Most currently marketed cosmetics which are also drugs are over-the-counter drugs. Several are new drugs for which safety and effectiveness had to be proved to the agency before they could be marketed. A new drug is a drug which is not generally recognized by experts as safe and effective under the conditions of intended use or which has become so recognized but has not been used to a material extent or for a material time under such conditions.

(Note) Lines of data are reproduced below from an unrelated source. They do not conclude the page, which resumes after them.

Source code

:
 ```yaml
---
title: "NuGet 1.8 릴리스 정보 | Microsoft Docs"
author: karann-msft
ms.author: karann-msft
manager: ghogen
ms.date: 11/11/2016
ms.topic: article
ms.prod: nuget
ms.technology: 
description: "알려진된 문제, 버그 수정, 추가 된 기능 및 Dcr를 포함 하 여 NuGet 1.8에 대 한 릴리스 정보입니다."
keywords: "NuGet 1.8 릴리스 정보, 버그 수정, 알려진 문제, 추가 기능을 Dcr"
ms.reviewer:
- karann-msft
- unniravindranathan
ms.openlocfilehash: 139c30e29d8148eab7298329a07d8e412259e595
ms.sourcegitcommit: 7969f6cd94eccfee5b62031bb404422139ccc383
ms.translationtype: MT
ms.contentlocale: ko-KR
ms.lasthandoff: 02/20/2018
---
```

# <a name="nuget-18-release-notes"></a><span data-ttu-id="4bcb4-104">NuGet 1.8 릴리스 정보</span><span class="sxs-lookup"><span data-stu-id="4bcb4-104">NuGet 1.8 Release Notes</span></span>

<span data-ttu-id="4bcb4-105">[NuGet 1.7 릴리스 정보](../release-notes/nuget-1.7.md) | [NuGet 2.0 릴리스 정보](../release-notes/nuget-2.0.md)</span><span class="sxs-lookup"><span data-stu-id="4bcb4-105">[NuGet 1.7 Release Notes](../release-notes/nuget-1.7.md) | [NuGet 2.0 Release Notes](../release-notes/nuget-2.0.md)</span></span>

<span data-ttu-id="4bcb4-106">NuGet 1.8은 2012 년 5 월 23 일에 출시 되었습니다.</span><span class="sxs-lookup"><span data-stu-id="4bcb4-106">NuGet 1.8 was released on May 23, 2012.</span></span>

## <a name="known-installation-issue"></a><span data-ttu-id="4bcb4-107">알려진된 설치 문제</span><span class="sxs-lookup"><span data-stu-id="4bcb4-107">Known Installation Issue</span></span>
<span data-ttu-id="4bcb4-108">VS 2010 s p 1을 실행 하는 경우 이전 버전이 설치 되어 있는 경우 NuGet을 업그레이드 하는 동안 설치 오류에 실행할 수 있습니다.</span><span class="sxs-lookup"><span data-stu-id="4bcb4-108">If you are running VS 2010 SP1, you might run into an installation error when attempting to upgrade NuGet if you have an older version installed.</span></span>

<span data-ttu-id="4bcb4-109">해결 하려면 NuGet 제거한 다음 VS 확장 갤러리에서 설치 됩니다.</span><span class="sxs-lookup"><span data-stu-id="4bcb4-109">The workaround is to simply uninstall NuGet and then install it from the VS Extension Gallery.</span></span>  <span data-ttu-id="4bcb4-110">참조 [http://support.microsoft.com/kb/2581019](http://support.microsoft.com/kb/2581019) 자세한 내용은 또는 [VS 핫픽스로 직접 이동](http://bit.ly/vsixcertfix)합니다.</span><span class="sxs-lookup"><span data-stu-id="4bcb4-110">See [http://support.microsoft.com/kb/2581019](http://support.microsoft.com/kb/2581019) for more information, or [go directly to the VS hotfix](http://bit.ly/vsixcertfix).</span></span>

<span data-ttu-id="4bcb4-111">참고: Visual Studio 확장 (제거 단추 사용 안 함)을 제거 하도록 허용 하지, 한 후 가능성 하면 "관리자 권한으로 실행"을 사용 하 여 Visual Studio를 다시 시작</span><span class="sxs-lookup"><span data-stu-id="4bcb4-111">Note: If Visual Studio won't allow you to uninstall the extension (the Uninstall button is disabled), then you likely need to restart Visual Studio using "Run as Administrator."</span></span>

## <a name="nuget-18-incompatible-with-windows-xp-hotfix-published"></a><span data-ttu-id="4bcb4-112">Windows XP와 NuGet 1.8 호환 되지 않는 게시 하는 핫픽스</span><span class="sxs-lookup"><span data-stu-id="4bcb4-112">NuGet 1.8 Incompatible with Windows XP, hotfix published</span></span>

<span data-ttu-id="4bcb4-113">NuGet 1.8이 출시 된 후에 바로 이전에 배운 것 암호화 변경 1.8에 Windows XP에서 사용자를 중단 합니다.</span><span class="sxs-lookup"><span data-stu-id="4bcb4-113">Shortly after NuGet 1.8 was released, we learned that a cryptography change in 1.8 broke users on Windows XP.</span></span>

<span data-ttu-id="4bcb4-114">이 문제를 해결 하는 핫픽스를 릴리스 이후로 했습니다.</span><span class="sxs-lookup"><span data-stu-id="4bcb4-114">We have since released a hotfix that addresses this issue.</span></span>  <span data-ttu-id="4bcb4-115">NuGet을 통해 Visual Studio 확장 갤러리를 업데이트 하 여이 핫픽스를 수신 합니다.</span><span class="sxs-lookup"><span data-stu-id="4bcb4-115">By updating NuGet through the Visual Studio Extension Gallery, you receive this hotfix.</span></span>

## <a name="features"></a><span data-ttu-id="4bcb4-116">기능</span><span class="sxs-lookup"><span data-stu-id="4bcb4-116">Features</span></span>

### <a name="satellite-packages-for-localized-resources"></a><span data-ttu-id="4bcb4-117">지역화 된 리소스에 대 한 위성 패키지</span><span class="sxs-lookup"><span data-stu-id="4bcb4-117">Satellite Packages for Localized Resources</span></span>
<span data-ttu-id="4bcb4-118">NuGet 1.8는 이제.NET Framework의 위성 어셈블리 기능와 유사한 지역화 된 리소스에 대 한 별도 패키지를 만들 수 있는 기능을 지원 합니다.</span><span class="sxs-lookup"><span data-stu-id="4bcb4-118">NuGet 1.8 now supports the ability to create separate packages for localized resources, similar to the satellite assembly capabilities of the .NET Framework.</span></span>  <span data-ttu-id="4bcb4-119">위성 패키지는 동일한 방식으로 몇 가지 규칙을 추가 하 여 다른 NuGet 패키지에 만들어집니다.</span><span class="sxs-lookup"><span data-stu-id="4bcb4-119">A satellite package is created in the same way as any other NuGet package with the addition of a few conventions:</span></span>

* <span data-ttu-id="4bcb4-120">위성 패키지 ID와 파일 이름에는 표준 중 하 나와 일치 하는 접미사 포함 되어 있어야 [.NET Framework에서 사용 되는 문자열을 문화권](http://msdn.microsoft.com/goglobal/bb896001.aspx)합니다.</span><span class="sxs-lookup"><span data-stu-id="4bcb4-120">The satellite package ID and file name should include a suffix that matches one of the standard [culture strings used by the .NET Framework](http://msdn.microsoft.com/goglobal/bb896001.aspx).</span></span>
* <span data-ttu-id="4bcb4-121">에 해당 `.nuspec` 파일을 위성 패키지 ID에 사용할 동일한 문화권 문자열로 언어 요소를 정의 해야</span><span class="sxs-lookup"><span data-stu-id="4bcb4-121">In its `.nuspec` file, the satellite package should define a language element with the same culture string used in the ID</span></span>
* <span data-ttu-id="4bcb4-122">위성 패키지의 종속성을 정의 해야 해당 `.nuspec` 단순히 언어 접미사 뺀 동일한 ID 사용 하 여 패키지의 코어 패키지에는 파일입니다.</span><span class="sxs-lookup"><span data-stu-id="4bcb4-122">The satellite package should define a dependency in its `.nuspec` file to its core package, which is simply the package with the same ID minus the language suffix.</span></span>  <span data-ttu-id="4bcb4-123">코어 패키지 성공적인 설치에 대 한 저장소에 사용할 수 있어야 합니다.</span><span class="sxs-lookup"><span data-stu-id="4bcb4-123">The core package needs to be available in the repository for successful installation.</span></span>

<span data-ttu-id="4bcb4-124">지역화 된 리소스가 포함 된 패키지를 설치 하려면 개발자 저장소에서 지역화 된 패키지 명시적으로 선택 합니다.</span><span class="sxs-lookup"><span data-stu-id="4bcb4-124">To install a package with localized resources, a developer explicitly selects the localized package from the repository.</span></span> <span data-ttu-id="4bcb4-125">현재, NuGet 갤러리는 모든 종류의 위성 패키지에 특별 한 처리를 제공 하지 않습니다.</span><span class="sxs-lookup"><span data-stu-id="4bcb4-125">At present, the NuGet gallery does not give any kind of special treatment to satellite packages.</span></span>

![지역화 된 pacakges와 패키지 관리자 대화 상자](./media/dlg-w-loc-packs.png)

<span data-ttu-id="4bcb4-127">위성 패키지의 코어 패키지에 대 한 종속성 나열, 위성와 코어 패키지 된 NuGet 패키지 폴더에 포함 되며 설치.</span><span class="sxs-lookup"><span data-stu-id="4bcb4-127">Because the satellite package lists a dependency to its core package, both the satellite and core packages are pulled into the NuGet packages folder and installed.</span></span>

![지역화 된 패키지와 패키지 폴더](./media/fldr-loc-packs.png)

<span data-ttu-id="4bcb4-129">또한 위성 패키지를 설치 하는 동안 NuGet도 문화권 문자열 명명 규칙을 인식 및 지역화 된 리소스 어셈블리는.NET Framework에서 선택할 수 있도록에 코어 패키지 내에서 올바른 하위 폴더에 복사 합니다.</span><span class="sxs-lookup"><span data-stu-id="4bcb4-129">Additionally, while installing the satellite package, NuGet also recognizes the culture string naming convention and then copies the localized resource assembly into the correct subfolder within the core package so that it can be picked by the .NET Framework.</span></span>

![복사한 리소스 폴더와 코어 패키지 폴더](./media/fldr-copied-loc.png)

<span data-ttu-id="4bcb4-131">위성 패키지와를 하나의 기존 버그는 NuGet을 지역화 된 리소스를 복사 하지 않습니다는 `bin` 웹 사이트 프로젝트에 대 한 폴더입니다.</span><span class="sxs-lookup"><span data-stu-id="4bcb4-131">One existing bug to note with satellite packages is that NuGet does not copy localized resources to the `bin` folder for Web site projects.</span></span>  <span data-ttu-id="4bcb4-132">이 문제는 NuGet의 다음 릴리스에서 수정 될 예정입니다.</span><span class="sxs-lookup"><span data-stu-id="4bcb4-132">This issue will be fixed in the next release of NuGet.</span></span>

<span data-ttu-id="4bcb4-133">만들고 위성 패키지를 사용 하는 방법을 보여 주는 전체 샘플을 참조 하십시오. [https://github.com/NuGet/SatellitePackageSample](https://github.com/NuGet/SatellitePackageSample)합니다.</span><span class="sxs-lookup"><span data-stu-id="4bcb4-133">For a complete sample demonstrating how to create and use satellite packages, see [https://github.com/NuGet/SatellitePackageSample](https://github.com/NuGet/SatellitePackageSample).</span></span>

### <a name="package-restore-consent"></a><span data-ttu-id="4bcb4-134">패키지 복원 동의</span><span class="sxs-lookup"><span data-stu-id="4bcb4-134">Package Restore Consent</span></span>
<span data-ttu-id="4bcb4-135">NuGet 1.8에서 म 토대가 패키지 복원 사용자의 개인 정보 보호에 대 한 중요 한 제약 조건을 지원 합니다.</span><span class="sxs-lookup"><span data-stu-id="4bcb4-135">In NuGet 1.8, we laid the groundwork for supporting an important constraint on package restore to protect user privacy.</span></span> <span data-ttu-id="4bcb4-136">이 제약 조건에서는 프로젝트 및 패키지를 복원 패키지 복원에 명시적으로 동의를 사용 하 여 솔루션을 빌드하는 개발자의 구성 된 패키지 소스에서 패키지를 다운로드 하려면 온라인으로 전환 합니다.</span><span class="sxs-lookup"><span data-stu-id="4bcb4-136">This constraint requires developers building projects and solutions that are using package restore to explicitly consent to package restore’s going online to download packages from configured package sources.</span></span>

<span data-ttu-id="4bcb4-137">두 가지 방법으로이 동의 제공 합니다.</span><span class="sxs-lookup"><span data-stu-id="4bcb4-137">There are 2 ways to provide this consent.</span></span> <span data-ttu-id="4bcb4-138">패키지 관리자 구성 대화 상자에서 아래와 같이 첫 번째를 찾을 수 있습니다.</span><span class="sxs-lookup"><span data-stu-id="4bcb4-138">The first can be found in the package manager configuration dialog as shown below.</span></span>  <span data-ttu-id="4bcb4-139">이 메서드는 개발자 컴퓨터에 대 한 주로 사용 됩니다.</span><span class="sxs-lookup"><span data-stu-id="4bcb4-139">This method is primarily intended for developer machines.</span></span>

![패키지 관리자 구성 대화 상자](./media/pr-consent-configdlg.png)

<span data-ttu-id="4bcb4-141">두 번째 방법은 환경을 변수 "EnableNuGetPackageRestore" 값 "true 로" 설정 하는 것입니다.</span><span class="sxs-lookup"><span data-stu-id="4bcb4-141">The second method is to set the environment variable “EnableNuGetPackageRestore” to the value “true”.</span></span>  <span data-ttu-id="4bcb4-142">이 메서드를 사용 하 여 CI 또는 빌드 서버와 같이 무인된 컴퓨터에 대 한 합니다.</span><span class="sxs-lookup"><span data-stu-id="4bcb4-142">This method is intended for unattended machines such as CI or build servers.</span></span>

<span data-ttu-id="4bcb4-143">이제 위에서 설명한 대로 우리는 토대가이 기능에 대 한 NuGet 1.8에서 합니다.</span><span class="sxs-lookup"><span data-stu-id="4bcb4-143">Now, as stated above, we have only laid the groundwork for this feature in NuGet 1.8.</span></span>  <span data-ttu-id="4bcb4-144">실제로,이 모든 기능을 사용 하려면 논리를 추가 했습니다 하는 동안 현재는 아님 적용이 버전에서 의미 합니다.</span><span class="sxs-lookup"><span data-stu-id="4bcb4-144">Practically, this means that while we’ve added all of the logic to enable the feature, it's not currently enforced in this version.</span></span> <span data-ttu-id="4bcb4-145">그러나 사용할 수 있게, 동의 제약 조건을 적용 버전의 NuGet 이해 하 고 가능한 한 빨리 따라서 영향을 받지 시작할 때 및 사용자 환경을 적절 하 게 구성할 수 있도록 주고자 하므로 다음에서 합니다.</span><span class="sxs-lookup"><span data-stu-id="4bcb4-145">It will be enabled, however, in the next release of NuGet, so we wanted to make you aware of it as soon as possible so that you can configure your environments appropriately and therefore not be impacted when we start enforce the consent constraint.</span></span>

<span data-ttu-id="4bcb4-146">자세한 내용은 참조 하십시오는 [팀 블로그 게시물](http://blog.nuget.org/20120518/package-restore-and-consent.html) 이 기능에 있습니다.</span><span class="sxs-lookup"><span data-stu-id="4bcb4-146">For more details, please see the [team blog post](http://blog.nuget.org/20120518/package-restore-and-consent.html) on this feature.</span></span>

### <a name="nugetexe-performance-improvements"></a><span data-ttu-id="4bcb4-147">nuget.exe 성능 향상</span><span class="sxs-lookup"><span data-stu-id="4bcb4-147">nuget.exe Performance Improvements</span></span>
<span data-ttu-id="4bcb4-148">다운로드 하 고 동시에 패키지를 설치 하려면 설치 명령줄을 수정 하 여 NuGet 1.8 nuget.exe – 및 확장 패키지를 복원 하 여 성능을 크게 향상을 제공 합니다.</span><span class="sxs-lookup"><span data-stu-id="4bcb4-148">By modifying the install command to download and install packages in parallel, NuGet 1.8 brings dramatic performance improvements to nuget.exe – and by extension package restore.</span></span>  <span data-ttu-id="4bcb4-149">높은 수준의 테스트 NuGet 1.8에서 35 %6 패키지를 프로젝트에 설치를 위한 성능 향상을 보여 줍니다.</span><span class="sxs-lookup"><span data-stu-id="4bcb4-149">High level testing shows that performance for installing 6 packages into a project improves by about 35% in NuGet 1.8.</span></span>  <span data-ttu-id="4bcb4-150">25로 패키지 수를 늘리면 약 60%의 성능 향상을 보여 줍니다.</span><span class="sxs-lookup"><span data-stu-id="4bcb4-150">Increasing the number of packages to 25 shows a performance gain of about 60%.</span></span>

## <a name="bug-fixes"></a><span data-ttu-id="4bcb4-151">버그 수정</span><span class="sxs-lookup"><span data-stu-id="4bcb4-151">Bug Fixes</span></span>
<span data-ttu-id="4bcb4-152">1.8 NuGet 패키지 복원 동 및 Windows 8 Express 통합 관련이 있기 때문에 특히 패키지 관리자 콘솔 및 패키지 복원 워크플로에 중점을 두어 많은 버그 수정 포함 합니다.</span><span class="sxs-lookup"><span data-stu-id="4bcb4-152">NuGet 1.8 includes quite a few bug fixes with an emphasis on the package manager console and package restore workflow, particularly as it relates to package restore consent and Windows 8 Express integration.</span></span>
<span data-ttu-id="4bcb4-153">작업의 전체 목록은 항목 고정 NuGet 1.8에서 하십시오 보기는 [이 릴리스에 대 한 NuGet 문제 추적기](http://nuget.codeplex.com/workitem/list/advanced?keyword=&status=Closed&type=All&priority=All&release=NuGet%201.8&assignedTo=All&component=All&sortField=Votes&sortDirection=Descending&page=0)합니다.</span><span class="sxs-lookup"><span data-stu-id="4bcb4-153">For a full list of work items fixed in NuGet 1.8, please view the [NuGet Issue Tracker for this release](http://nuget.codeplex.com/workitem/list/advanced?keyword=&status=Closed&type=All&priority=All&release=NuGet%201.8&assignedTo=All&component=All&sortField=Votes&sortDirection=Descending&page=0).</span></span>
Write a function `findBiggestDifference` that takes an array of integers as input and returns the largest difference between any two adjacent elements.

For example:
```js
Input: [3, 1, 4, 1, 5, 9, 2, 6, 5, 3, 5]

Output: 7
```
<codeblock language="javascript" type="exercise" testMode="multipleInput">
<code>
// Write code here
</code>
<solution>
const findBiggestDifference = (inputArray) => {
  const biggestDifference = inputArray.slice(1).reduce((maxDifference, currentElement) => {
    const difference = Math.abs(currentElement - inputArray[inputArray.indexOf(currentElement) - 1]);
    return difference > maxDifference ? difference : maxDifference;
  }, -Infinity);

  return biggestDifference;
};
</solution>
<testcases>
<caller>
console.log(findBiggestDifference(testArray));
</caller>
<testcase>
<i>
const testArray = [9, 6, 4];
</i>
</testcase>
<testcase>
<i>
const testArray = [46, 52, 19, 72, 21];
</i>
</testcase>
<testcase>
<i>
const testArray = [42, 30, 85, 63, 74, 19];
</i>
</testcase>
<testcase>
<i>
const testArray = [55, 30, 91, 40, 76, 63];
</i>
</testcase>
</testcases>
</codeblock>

To further complicate the matter, different jurisdictions allow different types of claims. Health Canada is known for being rather strict, but minimum they provide a list of what constitutes acceptable claims for cosmetics. The claims must be accurate, true and verifiable.
Guidelines for Cosmetic Advertising and Labeling Claims

The European Union takes this a step farther and states that a company must have proof of the effect claimed for the  product. If claims exist the company then most also make available on the packaging an EU address that the Competent Authorities may contact in order to inspect evidence of the claims made. One would be erroneous in assuming that the competent authority is the consumer.
Cosmetic products (until 2013)

Proof of Claims is expensive, most companies prefer to make claims without doing the work or shouldering the cost. Cuts into the bottom line rather deeply. Unfortunately they rely almost solely upon the  ingredient suppliers claims. The National Advertising Division of the Council of Better Business Bureaus, in the USA acts as big brother for all  advertising claims. In theory they do not accept ingredient claims as a base for finished goods claims. But you would be forced to accept quite the contrary when reading the plethora of advertisements that are clearly in opposition . In the EU, ingredient suppliers’ claims are being accepted as long as the cosmetics company use the exact same ingredient  at the exact same dosage in a formulation. In future, this is most unlikely, but who knows?

Reading through EU legalese is a migraine inducing activity. The FDA is  light reading by comparison. Health Canada, simple. DIY, total freedom, where none of the above applies.